A direita, preocupada com a economia e a preservação do capitalismo, exultou com as descobertas da Sociobiologia sobre a agressividade animal que explicava o capitalismo, mas o movimento feminista reagiu fortemente contra a caracterização do feminino como naturalmente submisso ao poder masculino, reduzindo-o ao papel de reprodutor e nutridor. Os negros vituperaram o recrudescimento do racismo que agora surgia com bases supostamente mais sólidas apoiadas na genética. Os homossexuais, porém, exultaram. Afinal Freud estava definitivamente enterrado. O sexo tinha raízes biológicas e genéticas e desapareciam assim as razões para se considerar a homossexualidade como um desvio cultural (pior ainda, moral), uma vez que ela resultava da própria biologia e, mais precisamente, da genética. Desaparecia finalmente o estigma moral em que durante milénios assentara a sua condenação.
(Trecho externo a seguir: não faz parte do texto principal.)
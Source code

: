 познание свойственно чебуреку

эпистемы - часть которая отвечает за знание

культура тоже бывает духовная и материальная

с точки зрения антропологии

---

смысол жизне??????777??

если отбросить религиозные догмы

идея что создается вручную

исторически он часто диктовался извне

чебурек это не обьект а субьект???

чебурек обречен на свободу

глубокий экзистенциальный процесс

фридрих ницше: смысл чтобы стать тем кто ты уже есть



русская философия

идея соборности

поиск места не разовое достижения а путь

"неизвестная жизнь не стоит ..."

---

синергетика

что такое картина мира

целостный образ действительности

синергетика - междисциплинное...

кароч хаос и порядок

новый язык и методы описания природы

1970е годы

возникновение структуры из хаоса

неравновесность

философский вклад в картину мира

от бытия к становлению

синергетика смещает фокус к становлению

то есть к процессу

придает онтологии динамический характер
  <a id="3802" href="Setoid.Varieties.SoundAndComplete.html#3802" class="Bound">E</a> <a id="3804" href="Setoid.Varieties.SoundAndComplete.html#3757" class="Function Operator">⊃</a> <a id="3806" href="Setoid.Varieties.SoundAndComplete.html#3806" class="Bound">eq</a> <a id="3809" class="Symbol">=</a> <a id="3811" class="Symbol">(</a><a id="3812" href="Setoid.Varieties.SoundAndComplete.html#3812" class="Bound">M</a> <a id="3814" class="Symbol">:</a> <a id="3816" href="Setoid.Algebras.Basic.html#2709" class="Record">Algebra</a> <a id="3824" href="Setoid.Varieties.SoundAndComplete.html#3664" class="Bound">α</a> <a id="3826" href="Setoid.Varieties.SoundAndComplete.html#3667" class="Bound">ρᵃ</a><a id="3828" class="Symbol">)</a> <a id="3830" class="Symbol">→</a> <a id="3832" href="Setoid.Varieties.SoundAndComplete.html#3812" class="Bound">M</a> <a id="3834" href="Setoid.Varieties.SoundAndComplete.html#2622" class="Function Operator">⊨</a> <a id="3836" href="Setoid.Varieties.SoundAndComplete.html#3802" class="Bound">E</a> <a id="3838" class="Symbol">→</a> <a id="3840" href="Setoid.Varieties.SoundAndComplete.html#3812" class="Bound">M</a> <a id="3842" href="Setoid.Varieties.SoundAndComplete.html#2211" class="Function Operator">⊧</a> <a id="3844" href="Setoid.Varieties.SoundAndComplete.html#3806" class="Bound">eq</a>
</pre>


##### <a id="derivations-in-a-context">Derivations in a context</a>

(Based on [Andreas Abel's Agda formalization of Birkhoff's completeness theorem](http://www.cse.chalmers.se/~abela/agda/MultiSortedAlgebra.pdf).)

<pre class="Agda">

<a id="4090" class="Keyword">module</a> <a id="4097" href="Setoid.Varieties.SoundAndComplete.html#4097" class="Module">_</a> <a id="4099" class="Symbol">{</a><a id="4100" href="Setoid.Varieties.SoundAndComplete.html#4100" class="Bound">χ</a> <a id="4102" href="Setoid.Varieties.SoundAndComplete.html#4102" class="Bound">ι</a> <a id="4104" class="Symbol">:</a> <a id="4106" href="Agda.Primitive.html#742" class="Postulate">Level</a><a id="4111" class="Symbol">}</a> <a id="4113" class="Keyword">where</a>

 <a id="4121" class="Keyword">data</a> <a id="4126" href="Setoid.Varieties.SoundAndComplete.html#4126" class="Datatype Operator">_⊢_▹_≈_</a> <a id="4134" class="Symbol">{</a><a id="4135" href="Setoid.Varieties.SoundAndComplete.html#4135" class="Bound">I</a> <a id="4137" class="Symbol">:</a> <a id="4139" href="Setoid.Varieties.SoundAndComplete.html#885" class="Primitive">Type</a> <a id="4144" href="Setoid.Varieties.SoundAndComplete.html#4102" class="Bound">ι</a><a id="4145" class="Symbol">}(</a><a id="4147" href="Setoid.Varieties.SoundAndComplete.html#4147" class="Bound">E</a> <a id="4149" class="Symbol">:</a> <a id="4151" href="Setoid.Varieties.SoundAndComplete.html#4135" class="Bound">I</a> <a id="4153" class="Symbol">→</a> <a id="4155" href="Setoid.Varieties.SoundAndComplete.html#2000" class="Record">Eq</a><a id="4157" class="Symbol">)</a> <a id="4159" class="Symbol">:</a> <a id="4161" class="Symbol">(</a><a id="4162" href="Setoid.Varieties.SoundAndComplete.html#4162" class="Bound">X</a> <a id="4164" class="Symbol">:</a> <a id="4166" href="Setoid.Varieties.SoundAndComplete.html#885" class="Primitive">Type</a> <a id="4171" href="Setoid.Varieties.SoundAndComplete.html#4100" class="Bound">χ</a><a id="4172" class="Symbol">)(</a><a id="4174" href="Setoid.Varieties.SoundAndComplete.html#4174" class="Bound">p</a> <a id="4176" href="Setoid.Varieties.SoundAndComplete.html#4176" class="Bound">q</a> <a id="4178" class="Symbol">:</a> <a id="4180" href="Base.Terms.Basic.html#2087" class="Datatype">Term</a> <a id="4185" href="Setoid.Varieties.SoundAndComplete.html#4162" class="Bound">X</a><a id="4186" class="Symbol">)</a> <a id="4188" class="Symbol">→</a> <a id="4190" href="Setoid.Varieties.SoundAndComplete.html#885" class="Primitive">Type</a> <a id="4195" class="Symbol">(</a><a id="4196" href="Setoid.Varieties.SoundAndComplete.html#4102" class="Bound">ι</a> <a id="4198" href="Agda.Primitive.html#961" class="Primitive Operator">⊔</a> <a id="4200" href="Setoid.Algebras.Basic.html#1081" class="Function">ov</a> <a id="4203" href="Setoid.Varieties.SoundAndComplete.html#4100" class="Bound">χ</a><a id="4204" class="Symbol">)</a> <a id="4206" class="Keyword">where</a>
As hostes de ambos os flancos cerraram fileiras e até uma política económica como o reaganismo, inspirado em (ou apadrinhado por) Milton Friedman, embandeirou em arco com as descobertas da sociobiologia. Na Inglaterra, aos olhos do público, Richard Dawkins parecia oferecer de bandeja apoio científico à política conservadora de Margaret Thatcher. Até as Igrejas cristãs conservadoras alinharam nisso, ignorando as implicações para a sua teimosa condenação da homossexualidade."

Fonte:
Onésimo Teotónio Almeida: "
De Marx a Darwin: a desconfiança das ideologias". Editora Gradiva. Lisboa, 2009, p. 28-31.